Two tier commercial property market
Retail Property leads the market to Recovery

Recent sales are showing that well let and well positioned commercial property is attracting a surge in buyer demand while vacant property in marginal areas is attracting no demand at all. At one stage when the property market was growing aggressively, any property was considered good, but now we are now back to the 1990’s mind-set where a two-tier property market is forming.

As an example we can look at recent sales concluded by Alliance, where well tenanted neighbourhood shopping centres have been selling at single digit yields, sometimes below 8%. Recently in Durbanville, Pretoria and Johannesburg we have been shooting the lights out with well let centres or commercial properties situated in high demand areas. It is quite strange that in the midst of a slow economic recovery that buyers are so aggressive on pricing, but many investors are now chasing yields with appreciating annual rentals.

There seems to be a view that the retail sector will lead the commercial property market into a recovery and our sales around the country reveal that it is indeed retail properties showing the greatest demand and achieving the highest prices. After that it is industrial property, which in South Africa tends to follow the retail sector. The office market definitely seems a little weaker and is lagging both retail and industrial. We are finding it difficult to move b and C Grade offices, particularly those situated in older areas no longer deemed popular. There is still strong demand for office conversions in the inner cities of Pretoria, Cape Town and Johannesburg and these specific properties have been attracting high market demand.

Certain nodes, situated close to airports, stadiums, transportation hubs and other state capital investments are also attracting strong demand.
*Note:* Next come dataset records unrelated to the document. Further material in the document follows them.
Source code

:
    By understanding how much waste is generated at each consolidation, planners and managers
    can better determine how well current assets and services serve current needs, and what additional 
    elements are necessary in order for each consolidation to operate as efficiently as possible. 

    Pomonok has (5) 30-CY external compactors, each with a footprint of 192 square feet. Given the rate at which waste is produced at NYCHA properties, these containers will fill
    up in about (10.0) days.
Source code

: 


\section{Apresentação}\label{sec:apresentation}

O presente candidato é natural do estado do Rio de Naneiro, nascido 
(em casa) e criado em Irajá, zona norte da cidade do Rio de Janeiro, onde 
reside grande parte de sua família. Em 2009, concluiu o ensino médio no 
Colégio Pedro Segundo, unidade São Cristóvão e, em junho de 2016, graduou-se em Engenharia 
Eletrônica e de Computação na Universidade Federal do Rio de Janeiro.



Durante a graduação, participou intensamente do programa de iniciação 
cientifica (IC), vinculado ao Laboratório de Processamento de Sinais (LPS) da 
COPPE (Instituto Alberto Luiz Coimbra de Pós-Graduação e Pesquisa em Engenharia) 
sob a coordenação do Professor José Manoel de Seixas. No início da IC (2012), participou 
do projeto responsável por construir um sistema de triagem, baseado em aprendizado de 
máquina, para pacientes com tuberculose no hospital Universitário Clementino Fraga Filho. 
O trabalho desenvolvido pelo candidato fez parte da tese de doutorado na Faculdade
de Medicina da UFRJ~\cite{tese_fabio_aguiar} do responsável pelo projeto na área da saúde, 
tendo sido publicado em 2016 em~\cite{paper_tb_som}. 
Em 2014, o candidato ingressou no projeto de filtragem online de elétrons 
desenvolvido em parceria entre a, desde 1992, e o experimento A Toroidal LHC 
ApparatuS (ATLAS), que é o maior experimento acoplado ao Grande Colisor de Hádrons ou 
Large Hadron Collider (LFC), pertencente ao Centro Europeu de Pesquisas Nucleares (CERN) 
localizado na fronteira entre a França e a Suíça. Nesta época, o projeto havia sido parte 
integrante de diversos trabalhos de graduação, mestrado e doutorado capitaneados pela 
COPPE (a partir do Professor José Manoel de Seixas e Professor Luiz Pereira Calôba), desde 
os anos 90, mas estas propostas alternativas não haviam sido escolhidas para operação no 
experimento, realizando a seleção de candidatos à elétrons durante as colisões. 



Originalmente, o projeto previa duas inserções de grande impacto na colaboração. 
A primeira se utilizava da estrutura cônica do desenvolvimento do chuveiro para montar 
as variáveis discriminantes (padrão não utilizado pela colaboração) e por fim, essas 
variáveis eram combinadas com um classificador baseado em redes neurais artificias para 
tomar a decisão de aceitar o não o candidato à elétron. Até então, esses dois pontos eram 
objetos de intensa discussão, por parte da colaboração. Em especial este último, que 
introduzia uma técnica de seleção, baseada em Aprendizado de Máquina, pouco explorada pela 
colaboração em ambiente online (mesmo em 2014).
Phenomenal prices are being reached in Rosebank, which is booming due to the Gautrain launch and a massive capital injection into the area.

Rising vacancies don’t necessarily mean declining prices as long as properties are well positioned. We have found that retail properties with blue chip tenants are attracting extremely high prices and even if some line shops are vacant, investors tend to focus on the strength of the anchor tenants.

What we have not seen at all in South Africa is distressed portfolios of shopping centres hitting the market. There have been a couple of well let shopping centres which have come under the auctioneer’s gavel, but these are because of collapsing holding companies, not because the underlying property investment is bad. While trading conditions are tough, portfolios with bad covenants are going to be weak for a long time, but for those with good property fundamentals, we are seeing the highest prices being paid in years. The two tier property market is also back to an environment where experienced property investors and developers, who have access to funding, are snapping up prime commercial properties like never before. We are now seeing the old familiar faces on our auction floors and they are timing the market well by climbing in right now.